>>>

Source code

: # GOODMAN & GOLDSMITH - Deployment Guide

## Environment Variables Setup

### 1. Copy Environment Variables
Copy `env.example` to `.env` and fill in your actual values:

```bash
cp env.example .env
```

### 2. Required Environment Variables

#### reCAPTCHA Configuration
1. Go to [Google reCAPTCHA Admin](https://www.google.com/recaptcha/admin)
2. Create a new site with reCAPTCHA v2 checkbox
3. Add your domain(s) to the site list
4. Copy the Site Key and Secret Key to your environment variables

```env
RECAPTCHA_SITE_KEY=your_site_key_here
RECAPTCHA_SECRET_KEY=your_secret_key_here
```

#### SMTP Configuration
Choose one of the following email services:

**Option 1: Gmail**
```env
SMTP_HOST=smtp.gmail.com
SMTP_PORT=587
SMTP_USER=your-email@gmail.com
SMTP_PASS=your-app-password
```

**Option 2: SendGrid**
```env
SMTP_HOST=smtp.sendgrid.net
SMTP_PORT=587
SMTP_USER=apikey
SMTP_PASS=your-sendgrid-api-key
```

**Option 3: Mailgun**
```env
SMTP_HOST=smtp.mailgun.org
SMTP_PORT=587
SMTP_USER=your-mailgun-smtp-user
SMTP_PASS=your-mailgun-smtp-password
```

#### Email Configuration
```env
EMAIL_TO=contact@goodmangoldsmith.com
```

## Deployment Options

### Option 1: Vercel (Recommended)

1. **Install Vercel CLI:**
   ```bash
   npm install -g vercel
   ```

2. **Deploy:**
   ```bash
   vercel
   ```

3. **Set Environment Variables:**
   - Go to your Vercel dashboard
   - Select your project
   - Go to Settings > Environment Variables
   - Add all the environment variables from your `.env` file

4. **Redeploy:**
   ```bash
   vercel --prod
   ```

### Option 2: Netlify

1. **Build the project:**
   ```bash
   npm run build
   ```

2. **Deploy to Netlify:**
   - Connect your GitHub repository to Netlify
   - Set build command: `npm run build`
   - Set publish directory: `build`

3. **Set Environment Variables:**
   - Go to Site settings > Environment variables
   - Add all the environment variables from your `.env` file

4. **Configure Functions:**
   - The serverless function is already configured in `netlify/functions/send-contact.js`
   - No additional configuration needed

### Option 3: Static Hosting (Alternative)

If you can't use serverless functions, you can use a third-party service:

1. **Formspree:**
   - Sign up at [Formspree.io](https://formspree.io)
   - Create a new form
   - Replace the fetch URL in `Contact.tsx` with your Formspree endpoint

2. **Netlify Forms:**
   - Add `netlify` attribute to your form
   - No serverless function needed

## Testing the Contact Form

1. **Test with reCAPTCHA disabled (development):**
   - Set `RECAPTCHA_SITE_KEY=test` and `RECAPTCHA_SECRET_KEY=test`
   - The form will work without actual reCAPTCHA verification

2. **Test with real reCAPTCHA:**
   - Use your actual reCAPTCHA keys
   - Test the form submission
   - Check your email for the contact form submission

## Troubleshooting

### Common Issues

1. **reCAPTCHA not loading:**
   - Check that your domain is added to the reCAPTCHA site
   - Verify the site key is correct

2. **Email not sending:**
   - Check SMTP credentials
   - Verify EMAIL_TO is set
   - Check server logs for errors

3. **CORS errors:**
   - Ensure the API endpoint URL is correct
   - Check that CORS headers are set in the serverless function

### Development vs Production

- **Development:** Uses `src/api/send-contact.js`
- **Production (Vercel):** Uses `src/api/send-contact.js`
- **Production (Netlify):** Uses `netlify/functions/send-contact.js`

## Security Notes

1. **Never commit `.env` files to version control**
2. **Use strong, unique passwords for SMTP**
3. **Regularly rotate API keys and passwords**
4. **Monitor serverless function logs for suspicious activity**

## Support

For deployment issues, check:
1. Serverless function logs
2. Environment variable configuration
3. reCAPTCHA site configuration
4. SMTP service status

<<<

### [TASK STATEMENT]
Return, word for word, every line from the top of the entries down to the line that holds "Choose one of", both included.

### [PROBLEM SOLUTION]
Source code

: # GOODMAN & GOLDSMITH - Deployment Guide

## Environment Variables Setup

### 1. Copy Environment Variables
Copy `env.example` to `.env` and fill in your actual values:

```bash
cp env.example .env
```

### 2. Required Environment Variables

#### reCAPTCHA Configuration
1. Go to [Google reCAPTCHA Admin](https://www.google.com/recaptcha/admin)
2. Create a new site with reCAPTCHA v2 checkbox
3. Add your domain(s) to the site list
4. Copy the Site Key and Secret Key to your environment variables

```env
RECAPTCHA_SITE_KEY=your_site_key_here
RECAPTCHA_SECRET_KEY=your_secret_key_here
```

#### SMTP Configuration
Choose one of the following email services:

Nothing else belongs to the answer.